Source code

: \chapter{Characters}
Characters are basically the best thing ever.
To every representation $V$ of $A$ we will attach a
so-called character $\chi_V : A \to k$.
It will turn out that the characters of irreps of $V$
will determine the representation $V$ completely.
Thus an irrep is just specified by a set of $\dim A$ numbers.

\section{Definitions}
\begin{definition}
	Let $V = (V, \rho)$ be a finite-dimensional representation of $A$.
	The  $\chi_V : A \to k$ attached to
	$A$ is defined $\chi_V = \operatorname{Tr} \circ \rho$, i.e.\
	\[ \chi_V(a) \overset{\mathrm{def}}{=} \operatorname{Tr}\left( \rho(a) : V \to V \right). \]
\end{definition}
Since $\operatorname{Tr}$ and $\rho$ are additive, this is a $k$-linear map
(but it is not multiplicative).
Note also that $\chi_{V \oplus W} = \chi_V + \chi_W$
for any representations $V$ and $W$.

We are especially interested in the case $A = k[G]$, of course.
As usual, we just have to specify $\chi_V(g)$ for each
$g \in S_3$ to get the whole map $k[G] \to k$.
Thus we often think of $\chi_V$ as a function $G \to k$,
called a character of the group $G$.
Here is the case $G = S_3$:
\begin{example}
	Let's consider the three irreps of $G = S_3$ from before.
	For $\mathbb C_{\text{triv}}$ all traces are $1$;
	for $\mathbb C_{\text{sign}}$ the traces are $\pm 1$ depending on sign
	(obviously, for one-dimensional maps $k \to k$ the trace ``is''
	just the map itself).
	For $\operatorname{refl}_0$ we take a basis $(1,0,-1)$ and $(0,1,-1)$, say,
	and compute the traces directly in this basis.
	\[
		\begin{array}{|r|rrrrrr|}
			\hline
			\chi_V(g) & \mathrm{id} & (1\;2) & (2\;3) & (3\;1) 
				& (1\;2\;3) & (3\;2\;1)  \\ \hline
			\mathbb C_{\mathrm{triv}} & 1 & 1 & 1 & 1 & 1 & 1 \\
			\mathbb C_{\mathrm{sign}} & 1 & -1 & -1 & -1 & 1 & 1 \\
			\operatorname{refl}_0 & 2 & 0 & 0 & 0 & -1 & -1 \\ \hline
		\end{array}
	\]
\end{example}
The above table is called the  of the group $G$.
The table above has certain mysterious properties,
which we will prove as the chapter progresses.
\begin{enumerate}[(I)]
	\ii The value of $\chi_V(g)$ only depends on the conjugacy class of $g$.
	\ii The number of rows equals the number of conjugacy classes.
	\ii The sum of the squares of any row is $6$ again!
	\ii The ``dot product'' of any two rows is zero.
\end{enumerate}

------------------------------------------------

■ TASK TO CARRY OUT: Beginning with the line that holds "traces are $1$;", please return every line through the end of the data, exactly as written.

■ OUTPUT OF THE EXERCISE:
	For $\mathbb C_{\text{triv}}$ all traces are $1$;
	for $\mathbb C_{\text{sign}}$ the traces are $\pm 1$ depending on sign
	(obviously, for one-dimensional maps $k \to k$ the trace ``is''
	just the map itself).
	For $\operatorname{refl}_0$ we take a basis $(1,0,-1)$ and $(0,1,-1)$, say,
	and compute the traces directly in this basis.
	\[
		\begin{array}{|r|rrrrrr|}
			\hline
			\chi_V(g) & \mathrm{id} & (1\;2) & (2\;3) & (3\;1) 
				& (1\;2\;3) & (3\;2\;1)  \\ \hline
			\mathbb C_{\mathrm{triv}} & 1 & 1 & 1 & 1 & 1 & 1 \\
			\mathbb C_{\mathrm{sign}} & 1 & -1 & -1 & -1 & 1 & 1 \\
			\operatorname{refl}_0 & 2 & 0 & 0 & 0 & -1 & -1 \\ \hline
		\end{array}
	\]
\end{example}
The above table is called the  of the group $G$.
The table above has certain mysterious properties,
which we will prove as the chapter progresses.
\begin{enumerate}[(I)]
	\ii The value of $\chi_V(g)$ only depends on the conjugacy class of $g$.
	\ii The number of rows equals the number of conjugacy classes.
	\ii The sum of the squares of any row is $6$ again!
	\ii The ``dot product'' of any two rows is zero.
\end{enumerate}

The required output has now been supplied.